The library board is none of those things.

Llano County Judge Ron Cunningham said interruptions to board meetings in the past had “the potential to lead to violence.”

He said any recommendation made by the board to Llano County Commissioners Court would have to be acted on in open court sessions; otherwise, there’s no way for the public to know what happens in Library Board meetings.

Cunningham also declined to discuss the firing of former Kingsland Library Director Suzette Baker other than to confirm that she was “terminated.” He couldn’t comment further because of possible pending litigation, implying the Baker had threatened to sue the county.

Baker was reportedly fired earlier this month when she refused to remove books from library shelves as she was told to.

Jeanne Puryear, a Llano library patron who objects to not only the meeting closure but to the way the book removals have been handled, said she’s never seen anything in a library board meeting that amounted to a threat.

“There are those (people) that went direct to the (county) commissioners and the judge calling some books pornographic,” she said.
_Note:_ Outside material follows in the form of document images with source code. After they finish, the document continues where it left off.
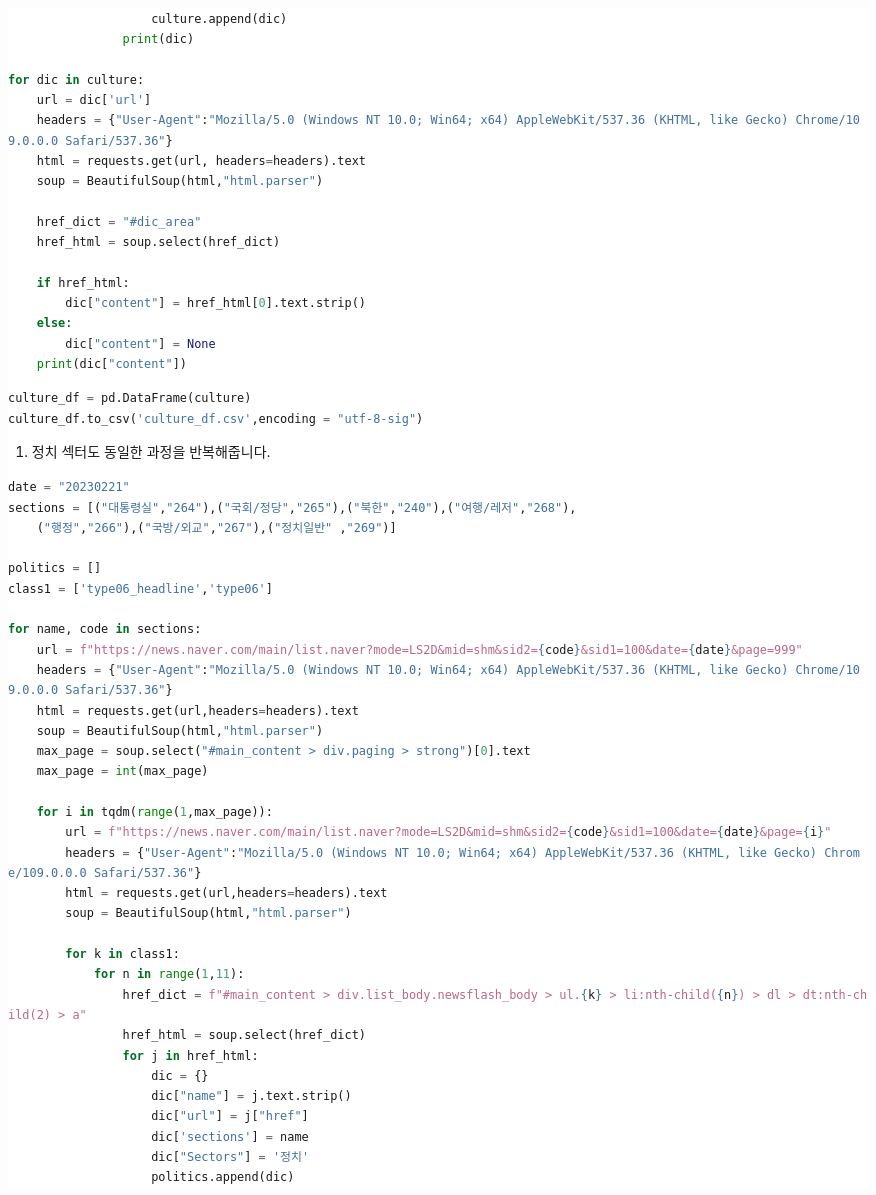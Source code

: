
 ```python
                    culture.append(dic)
                print(dic)

for dic in culture:
    url = dic['url']
    headers = {"User-Agent":"Mozilla/5.0 (Windows NT 10.0; Win64; x64) AppleWebKit/537.36 (KHTML, like Gecko) Chrome/109.0.0.0 Safari/537.36"}
    html = requests.get(url, headers=headers).text
    soup = BeautifulSoup(html,"html.parser")

    href_dict = "#dic_area"
    href_html = soup.select(href_dict)

    if href_html:
        dic["content"] = href_html[0].text.strip()
    else:
        dic["content"] = None
    print(dic["content"])
```

```python
culture_df = pd.DataFrame(culture)
culture_df.to_csv('culture_df.csv',encoding = "utf-8-sig")
```

1. 정치 섹터도 동일한 과정을 반복해줍니다.

```python
date = "20230221"
sections = [("대통령실","264"),("국회/정당","265"),("북한","240"),("여행/레저","268"),
    ("행정","266"),("국방/외교","267"),("정치일반" ,"269")]

politics = []
class1 = ['type06_headline','type06']

for name, code in sections:
    url = f"https://news.naver.com/main/list.naver?mode=LS2D&mid=shm&sid2={code}&sid1=100&date={date}&page=999"
    headers = {"User-Agent":"Mozilla/5.0 (Windows NT 10.0; Win64; x64) AppleWebKit/537.36 (KHTML, like Gecko) Chrome/109.0.0.0 Safari/537.36"}
    html = requests.get(url,headers=headers).text
    soup = BeautifulSoup(html,"html.parser")
    max_page = soup.select("#main_content > div.paging > strong")[0].text
    max_page = int(max_page)

    for i in tqdm(range(1,max_page)):
        url = f"https://news.naver.com/main/list.naver?mode=LS2D&mid=shm&sid2={code}&sid1=100&date={date}&page={i}"
        headers = {"User-Agent":"Mozilla/5.0 (Windows NT 10.0; Win64; x64) AppleWebKit/537.36 (KHTML, like Gecko) Chrome/109.0.0.0 Safari/537.36"}
        html = requests.get(url,headers=headers).text
        soup = BeautifulSoup(html,"html.parser")
        
        for k in class1:
            for n in range(1,11):
                href_dict = f"#main_content > div.list_body.newsflash_body > ul.{k} > li:nth-child({n}) > dl > dt:nth-child(2) > a"
                href_html = soup.select(href_dict)
                for j in href_html:
                    dic = {}
                    dic["name"] = j.text.strip()
                    dic["url"] = j["href"]
                    dic['sections'] = name
                    dic["Sectors"] = '정치'
                    politics.append(dic)
```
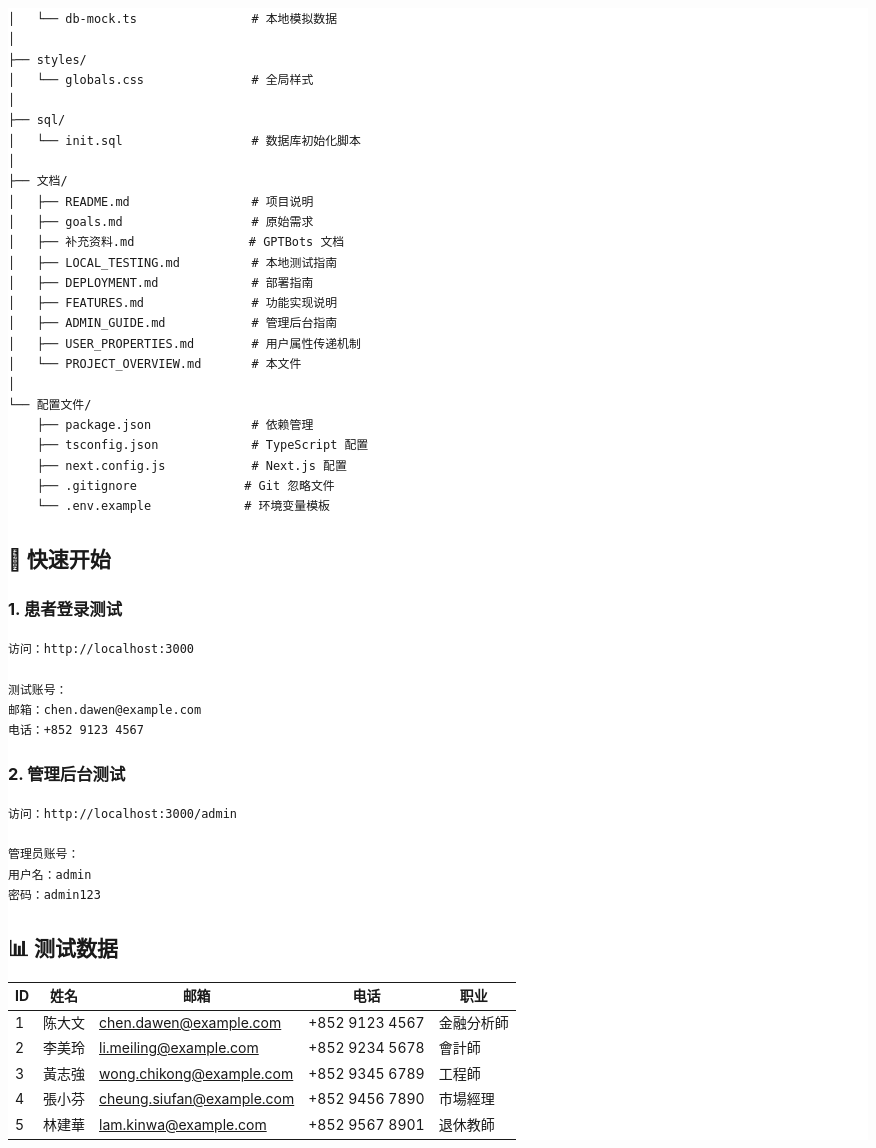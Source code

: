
 ```
│   └── db-mock.ts                # 本地模拟数据
│
├── styles/
│   └── globals.css               # 全局样式
│
├── sql/
│   └── init.sql                  # 数据库初始化脚本
│
├── 文档/
│   ├── README.md                 # 项目说明
│   ├── goals.md                  # 原始需求
│   ├── 补充资料.md                # GPTBots 文档
│   ├── LOCAL_TESTING.md          # 本地测试指南
│   ├── DEPLOYMENT.md             # 部署指南
│   ├── FEATURES.md               # 功能实现说明
│   ├── ADMIN_GUIDE.md            # 管理后台指南
│   ├── USER_PROPERTIES.md        # 用户属性传递机制
│   └── PROJECT_OVERVIEW.md       # 本文件
│
└── 配置文件/
    ├── package.json              # 依赖管理
    ├── tsconfig.json             # TypeScript 配置
    ├── next.config.js            # Next.js 配置
    ├── .gitignore               # Git 忽略文件
    └── .env.example             # 环境变量模板
```

## 🚀 快速开始

### 1. 患者登录测试
```bash
访问：http://localhost:3000

测试账号：
邮箱：chen.dawen@example.com
电话：+852 9123 4567
```

### 2. 管理后台测试
```bash
访问：http://localhost:3000/admin

管理员账号：
用户名：admin
密码：admin123
```

## 📊 测试数据

| ID | 姓名 | 邮箱 | 电话 | 职业 |
|----|------|------|------|------|
| 1 | 陈大文 | chen.dawen@example.com | +852 9123 4567 | 金融分析師 |
| 2 | 李美玲 | li.meiling@example.com | +852 9234 5678 | 會計師 |
| 3 | 黃志強 | wong.chikong@example.com | +852 9345 6789 | 工程師 |
| 4 | 張小芬 | cheung.siufan@example.com | +852 9456 7890 | 市場經理 |
| 5 | 林建華 | lam.kinwa@example.com | +852 9567 8901 | 退休教師 |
She added that’s not the process that should have been followed because the county had set up a system for patrons to ask that books be reviewed.

To be considered pornography, Puryear said, material “has to incite people to indecency.”

She said she, and others who also believe the library board is not acting properly, are thinking of filing a lawsuit against the county.

However, Puryear said no decision has been made about that yet.

Baker, the Kingsland librarian who was fired for refusing to comply with what she called “censorship” by taking books from the library shelves, said she’s also consulting legal counsel about the possibility of filing suit against the county.